For NEC, whose PC business has been limited to the Japanese market, the venture could provide a bigger customer base to survive increased competition.
The two companies, which will keep their separate brand names in Japan, have also agreed to explore further business cooperation in areas such as tablet devices and servers, while seeking a possible partnership in global PC sales, Endo said.
Hideyo Takasu, president of NEC Personal Products, will become president and CEO of the venture while Roderick Lappin, currently Lenovo Japan president, will serve as executive chairman.
“With the NEC partnership we will achieve a No. 1 market position in Japan and we are one step close to our ultimate goal” of leading the industry, said Lenovo’s chief financial office Wong Wai Ming in a conference call with reporters.
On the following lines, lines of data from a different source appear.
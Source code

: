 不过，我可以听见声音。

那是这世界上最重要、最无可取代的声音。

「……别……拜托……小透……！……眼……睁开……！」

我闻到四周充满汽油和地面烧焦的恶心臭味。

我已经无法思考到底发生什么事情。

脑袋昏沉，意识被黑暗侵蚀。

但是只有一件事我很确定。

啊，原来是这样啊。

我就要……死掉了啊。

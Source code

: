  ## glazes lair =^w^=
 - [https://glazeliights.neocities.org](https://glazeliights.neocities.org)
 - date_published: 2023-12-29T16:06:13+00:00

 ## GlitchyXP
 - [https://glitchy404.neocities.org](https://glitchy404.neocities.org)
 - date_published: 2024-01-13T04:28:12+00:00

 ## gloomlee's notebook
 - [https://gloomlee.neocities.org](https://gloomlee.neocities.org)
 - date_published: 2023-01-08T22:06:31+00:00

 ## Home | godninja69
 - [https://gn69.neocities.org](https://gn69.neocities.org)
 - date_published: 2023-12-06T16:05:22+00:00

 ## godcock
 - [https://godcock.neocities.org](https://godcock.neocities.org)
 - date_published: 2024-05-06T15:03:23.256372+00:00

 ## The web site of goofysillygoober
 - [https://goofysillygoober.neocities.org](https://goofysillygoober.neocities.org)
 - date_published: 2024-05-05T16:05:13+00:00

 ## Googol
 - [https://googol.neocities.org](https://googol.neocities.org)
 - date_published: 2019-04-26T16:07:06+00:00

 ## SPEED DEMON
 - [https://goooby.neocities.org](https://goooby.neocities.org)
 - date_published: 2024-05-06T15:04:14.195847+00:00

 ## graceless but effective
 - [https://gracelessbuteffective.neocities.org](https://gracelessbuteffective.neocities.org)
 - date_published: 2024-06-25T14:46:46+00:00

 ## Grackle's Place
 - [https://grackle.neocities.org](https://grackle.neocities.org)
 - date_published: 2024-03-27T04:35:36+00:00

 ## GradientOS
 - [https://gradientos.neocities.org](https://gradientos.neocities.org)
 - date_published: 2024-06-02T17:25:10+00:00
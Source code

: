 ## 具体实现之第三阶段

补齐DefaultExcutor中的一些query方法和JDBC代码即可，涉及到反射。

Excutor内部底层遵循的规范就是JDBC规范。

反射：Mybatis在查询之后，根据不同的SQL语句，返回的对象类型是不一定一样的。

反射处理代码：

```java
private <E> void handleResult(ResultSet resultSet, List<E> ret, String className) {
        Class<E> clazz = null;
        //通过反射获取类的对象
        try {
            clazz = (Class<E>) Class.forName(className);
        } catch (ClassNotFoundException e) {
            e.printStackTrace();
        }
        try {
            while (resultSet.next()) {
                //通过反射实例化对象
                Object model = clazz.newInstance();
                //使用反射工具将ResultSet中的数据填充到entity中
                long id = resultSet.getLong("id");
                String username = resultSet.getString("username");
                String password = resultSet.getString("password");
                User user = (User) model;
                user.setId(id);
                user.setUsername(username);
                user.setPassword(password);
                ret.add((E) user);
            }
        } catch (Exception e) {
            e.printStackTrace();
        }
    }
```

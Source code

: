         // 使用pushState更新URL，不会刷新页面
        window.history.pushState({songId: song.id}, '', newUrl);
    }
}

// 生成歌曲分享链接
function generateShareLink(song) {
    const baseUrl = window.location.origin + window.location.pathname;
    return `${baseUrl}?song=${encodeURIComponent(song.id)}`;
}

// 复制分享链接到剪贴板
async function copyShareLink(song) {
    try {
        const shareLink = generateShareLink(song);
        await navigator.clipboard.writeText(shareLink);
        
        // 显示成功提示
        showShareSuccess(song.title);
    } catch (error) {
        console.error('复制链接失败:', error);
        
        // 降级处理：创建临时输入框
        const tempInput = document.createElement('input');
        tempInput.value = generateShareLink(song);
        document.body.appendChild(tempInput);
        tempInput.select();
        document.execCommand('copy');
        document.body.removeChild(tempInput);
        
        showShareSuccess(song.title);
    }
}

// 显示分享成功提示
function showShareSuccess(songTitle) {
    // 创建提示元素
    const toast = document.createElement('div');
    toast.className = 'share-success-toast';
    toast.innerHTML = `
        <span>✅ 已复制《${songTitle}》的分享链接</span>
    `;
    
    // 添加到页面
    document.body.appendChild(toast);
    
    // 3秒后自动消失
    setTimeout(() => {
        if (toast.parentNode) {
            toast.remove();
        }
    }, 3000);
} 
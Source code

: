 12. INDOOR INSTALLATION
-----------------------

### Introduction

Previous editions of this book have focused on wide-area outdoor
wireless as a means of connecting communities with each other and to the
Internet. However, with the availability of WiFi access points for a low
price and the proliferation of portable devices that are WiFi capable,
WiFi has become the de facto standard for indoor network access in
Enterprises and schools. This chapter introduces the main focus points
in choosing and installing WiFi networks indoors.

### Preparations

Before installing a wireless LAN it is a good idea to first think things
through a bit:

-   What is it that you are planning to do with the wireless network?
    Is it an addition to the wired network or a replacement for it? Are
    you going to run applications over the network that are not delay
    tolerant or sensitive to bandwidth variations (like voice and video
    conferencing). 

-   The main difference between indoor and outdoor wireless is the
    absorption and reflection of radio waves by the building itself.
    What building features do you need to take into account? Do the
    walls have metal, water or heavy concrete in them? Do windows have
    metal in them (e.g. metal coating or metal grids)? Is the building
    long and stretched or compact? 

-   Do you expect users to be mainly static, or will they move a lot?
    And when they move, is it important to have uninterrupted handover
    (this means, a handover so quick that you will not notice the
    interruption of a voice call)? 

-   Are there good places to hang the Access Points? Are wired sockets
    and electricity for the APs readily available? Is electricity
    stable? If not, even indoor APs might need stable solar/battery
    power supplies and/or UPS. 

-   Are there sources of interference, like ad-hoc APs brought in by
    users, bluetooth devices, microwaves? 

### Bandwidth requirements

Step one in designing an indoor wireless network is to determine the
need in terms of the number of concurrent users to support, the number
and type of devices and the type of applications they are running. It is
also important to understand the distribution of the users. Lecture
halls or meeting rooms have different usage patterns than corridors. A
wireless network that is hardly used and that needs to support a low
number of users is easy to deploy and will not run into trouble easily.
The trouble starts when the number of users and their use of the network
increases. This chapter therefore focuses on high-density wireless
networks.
Lenovo is the world’s fourth-largest PC manufacturer behind Hewlett-Packard Co., Dell Inc. and Taiwan’s Acer Inc. A combined Lenovo-NEC could rise to third place, though rankings are unclear until 2010 global sales figures are reported, Wong said.
The venture with NEC focuses on PCs but will include some products based on Google Inc.’s Android smart phone system, Wong said, without giving details.
The company, based in Beijing and in Research Triangle Park, North Carolina, said profits rose 45 percent over a year earlier to $77 million in the quarter that ended in September.